California has a proud victim’s rights history. We have created a body of work that protects crime victims, allows them to retain dignity and respect as they seek justice, and feel safe after justice has been achieved. We have further ensured that criminals are held accountable for their crimes.

If Governor Brown’s so-called ‘Public Safety and Rehabilitation Act of 2016’ is passed into law, the blood, sweat, and tears of generations of crime victim advocates will be ground underfoot like an immigrant at a Trump rally as violent criminals are released onto our streets and into our neighborhoods.

The Governor has said that any felony not included in the paltry list of 23 “violent felonies”  defined in the criminal code would be a “non-violent felony” for purposes of his initiative, because the term “non-violent felony offense” is not defined in the initiative, or elsewhere in California law.

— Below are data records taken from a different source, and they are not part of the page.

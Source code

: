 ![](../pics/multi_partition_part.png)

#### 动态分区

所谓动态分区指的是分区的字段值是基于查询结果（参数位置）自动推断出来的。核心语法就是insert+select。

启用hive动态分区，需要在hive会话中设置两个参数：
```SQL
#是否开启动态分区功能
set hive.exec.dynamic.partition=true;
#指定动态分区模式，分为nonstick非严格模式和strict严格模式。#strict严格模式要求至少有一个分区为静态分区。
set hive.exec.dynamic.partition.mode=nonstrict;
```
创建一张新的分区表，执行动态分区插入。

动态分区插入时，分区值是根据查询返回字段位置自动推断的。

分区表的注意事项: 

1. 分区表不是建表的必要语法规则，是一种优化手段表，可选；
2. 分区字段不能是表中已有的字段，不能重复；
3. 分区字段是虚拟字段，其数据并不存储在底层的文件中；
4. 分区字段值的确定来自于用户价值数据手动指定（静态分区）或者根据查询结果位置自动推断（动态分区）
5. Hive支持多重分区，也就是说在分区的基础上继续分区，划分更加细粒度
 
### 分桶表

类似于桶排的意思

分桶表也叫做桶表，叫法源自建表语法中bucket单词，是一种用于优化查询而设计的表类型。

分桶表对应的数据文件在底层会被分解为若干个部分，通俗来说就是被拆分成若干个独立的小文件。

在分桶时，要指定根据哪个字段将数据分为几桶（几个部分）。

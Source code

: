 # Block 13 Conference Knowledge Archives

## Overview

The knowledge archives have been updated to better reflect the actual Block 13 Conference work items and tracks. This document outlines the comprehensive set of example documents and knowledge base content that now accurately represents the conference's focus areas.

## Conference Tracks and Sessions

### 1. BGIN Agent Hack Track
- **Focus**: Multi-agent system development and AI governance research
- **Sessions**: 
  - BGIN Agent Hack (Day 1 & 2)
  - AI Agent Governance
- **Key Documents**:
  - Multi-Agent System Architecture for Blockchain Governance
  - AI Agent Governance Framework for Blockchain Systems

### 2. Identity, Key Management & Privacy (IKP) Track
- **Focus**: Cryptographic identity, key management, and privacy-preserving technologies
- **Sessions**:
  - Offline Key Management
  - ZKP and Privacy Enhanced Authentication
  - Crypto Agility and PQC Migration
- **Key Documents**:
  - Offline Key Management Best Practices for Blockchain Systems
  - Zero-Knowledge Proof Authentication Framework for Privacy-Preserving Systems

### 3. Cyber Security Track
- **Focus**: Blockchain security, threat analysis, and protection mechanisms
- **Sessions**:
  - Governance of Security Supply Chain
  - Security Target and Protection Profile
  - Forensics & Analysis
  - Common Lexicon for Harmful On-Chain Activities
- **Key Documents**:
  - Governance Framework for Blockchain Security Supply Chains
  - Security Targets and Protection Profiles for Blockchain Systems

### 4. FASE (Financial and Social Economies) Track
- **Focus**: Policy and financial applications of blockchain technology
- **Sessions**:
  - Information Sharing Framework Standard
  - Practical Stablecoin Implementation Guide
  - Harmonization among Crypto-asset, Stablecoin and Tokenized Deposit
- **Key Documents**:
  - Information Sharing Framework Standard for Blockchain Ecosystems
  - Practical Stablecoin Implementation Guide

In 1982, the voters enacted Proposition 8, the Victim’s Bill of Rights, which defined and listed ‘serious felonies’. While many are not on the ‘violent felony’ list, perhaps they should be. A partial list of crimes that are not technically considered “violent,” so therefore, qualify as “non-serious, non-violent offenses” eligible for early release in the Governor’s initiative include:


  • Human Trafficking Involving Forced Labor or Services (Pen. Code 222)
  • Human Trafficking Involving Sex Acts, Obscene Matter, or Extortion (Pen. Code 236.1(b))
  • Human Trafficking Involving a Minor and Commercial Sex Acts (Pen. Code 236.1(c))
  • Pimping (Pen. Code 266h)
  • Pandering (Pen. Code 266i)
  • Transporting or Providing a Child Under Age 16 For the Purpose of a Lewd Act (Pen. Code 266j)
  • Abduction of a Minor For the Purpose of Prostitution (Pen. Code 267)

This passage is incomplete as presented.